[Data entries]
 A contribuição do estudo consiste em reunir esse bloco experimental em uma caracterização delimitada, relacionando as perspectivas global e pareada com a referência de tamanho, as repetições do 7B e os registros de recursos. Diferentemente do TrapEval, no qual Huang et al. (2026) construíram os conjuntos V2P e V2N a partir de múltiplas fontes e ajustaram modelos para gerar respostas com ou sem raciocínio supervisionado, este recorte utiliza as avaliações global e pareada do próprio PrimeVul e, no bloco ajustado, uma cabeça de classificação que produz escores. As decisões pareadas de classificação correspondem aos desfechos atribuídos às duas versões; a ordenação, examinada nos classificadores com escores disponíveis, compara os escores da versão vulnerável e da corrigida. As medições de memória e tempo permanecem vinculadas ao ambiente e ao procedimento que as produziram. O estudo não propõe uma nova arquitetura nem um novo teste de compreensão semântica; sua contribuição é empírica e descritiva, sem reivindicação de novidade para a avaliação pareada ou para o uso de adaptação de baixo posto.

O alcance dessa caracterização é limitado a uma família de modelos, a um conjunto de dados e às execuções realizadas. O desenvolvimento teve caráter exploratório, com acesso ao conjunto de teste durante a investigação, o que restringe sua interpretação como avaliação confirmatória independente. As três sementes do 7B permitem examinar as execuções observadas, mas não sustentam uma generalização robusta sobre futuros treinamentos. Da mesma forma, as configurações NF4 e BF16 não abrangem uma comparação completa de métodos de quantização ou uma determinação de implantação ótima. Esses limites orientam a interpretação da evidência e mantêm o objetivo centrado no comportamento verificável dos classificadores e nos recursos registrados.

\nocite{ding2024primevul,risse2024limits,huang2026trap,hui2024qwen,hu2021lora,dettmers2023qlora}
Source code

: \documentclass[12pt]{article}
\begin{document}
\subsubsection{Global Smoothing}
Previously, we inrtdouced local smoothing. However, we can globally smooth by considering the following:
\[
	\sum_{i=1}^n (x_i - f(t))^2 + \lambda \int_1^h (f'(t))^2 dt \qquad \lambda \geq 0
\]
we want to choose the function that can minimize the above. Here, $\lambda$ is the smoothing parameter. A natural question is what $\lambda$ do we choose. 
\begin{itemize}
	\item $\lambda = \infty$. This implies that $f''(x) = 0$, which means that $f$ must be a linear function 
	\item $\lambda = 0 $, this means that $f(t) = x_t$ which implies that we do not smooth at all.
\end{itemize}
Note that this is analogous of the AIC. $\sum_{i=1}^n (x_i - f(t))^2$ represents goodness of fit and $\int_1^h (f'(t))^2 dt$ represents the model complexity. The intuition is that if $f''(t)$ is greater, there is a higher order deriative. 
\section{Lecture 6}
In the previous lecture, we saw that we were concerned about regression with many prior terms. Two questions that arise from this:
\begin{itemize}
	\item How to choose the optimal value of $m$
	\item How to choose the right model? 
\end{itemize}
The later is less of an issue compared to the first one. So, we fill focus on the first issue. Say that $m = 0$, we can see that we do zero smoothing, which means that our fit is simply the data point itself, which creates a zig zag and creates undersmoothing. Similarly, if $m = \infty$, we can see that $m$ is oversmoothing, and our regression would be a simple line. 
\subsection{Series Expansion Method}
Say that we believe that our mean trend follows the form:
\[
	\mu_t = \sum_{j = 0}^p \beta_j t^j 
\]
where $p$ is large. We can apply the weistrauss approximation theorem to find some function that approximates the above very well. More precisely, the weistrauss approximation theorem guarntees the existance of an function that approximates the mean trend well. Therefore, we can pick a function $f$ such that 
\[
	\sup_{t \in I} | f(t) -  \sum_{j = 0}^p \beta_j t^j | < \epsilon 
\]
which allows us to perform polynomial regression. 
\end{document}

THE PROBLEM: Report each line in the data that holds the word "choose".

SOLUTION BELOW:
we want to choose the function that can minimize the above. Here, $\lambda$ is the smoothing parameter. A natural question is what $\lambda$ do we choose. 
	\item How to choose the optimal value of $m$
	\item How to choose the right model? 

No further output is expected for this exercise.